The other day, my lovely friend Julie mentioned that she was reading her livejournal, and it sparked my curiosity. I wanted to read mine again. I do it every few years, laughing at how dramatic I was, cringing at some of the things I wrote, groaning over the grammatical errors and the little girl I used to be. I started it when I was 14 and had just moved to Florida. I wanted something to document my journey, I guess, and to keep me connected to some of my friends in Ohio. A lot of it is endearing or at least only merely embarrassing.
But some of it… some of it reminds me of the wildness, passion and naïveté of youth. I don’t want to go back. Hell, a lot of that time was painful and confusing and, honestly, terrible. Moments though… I’d go back if I could to some of those. I’d like to relive those moments, those brief moments of euphoria and intensity.
So for the hell of it, I thought I’d share an entry I wrote in high school and tell you what happened, how I felt, and how I feel. Let’s go back, back in time, more than half a lifetime ago.
“I don’t really know how to feel anymore…
Shiny Toy Guns “Rainy Monday” came on my ipod randomly, after I was all hyped up from the Strokes…
I was looking up at the sun in my huge coat [it makes me look somewhat homeless]

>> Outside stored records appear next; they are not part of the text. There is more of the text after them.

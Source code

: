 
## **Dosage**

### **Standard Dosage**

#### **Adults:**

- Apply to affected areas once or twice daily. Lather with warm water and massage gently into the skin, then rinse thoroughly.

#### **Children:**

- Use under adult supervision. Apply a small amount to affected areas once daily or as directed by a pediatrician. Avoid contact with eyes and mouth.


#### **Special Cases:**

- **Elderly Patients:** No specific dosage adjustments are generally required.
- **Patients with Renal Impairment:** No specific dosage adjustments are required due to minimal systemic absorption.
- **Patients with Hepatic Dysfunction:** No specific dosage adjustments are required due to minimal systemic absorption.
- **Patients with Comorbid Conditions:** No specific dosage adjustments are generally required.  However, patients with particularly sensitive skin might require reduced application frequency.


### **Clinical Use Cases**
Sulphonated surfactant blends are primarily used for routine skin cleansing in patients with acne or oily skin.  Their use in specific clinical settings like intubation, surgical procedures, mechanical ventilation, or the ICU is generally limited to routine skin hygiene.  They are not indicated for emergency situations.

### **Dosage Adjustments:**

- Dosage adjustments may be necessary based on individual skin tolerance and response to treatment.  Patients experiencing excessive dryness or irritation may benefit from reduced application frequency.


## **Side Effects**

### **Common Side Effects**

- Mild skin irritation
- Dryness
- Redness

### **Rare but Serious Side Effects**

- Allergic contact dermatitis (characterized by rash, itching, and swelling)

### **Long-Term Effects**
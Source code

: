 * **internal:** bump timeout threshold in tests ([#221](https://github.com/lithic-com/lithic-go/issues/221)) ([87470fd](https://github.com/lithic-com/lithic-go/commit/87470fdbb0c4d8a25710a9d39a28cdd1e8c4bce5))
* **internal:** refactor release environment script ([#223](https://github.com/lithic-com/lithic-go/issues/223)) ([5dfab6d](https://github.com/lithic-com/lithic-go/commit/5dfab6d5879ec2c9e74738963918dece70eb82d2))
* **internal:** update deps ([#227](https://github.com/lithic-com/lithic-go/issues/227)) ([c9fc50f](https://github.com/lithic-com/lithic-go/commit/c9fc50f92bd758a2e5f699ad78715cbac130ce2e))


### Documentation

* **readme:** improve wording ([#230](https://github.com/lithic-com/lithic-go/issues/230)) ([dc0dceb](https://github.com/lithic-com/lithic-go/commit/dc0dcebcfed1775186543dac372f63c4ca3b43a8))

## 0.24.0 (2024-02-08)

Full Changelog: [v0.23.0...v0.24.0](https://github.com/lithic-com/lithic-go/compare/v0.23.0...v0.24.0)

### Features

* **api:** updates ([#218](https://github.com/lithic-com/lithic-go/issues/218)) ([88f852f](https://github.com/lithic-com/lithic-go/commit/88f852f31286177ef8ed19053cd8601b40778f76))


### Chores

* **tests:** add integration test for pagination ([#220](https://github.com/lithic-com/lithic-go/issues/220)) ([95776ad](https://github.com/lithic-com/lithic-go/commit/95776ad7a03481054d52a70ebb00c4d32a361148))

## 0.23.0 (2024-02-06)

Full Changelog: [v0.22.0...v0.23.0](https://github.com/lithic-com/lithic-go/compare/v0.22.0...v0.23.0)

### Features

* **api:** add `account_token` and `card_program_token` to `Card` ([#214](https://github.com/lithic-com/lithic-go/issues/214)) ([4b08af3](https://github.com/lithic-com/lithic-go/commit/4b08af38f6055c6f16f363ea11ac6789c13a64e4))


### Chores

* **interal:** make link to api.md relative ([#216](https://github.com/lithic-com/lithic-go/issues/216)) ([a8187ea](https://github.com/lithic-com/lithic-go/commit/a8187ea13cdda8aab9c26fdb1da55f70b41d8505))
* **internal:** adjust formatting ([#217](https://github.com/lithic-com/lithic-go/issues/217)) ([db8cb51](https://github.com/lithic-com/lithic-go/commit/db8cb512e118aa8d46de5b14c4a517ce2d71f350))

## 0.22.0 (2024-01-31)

and I wanted to cry. just cry. for everything i’ve lost
and for the future i’m not sure about.
you can’t understand, can you?
how it feels to know exactly
what you want to do
what you want to be
where you want to be
and the person you want to do it with-
and have it ripped away?
oh my goodness…
I don’t know how I feel.
at all.”
Ah! I remember this like it was yesterday. It was a winter day and I was dressed in this huge army green coat that fell to my thighs, one that wasn’t even flattering. But it was warm, and it smelled like home: wood burning smoke, pine scented candles and vanilla soap. I was dancing under the grey sky, listening to a pink iPod nano that was engraved with words, that, if I looked at them, would make my heart ache. So I didn’t look. Instead I held it in my gloved hands, shook to the Strokes song “Last Night” and smiled until my face hurt. Music has an effect on me nearly immediately, taking me to euphoric heights or slamming me to the ground and – below. That’s what happened, of course. The first strains of Rainy Monday by Shiny Toy Guns flowed into my ears and I stopped, my slowly repairing heart splitting open and through my hands until it oozed all over the sidewalk.
Why this song? Well…
I’d met a boy, at sixteen, who changed the trajectory of my life and heart. In my poems I call him Lion, and that’s what I’ll do here. He had watchful golden eyes that gleamed with hunger and fervor, predatory interest and loyalty, that made him my Lion. He was also a poet, like me. He and I are a whole story, for another day. We loved and lost, is all I’ll say. Shiny Toy Guns was our band, after the day I showed him ‘Don’t Cry Out’ and his eyes lit with joy, and wonder, the way mine had when I first heard it. From that moment on, that band was always him to me. And honestly, they still are. I can hear them now, smile with a hint of nostalgia curving my lips, and move on with my day. My past loves are merely that: fleeting memories of times gone by, an innocence never to be found again, the smell of the ocean salt as you drive away from the waves.
However at that moment, that time? My ribs cracked open, snapping like winter-dead flower stems, and I couldn’t breathe. Everything hurt; not the way that a fist in the face hurts, flesh moving, jaw cracking, spitting blood. It hurt the way walking into a funeral hurt, the casket open on the face of the one who was so far gone from this world that you didn’t even recognize them. First loves and first heartbreaks hurt that way. The “first love” itself is so ardent and true, so wild and wondrous and terrifying, that it’s hard to compare anything else to it. I’ve had pain, since, that eclipsed the way my heart stained my fingers and the pavement beneath me on that day, as the lyrics of Monday rain and feelings within broke over me and around me. The tears spilled down my cheeks and I faltered. I could see the future we’d imagined. I could see the stucco house in California with the red tiles of the roof baking in the sun. The echoes of his promise to one day make me his wife still rang in my ears. Blueberry pancakes and fresh squeezed orange juice under the morning glories and the vivid blue sky. Poetry on the walls, languishing in bed with pages strewn over the sheets, sunset strewn fingers and golden irises. They were torn apart like bits of a magazine collage, helter skelter, and I couldn’t piece them together again. Even the colors were fading…
Yes. I remember that day, that pain, that love, that heartbreak. My heart was a wilting peony. And now my heart is stars and sparkling faux champagne. But remembering that, even now, makes those stars throb just a bit with an ache for that time, that girl and that boy, that innocence.
I remember it. I’ll never be able to forget it.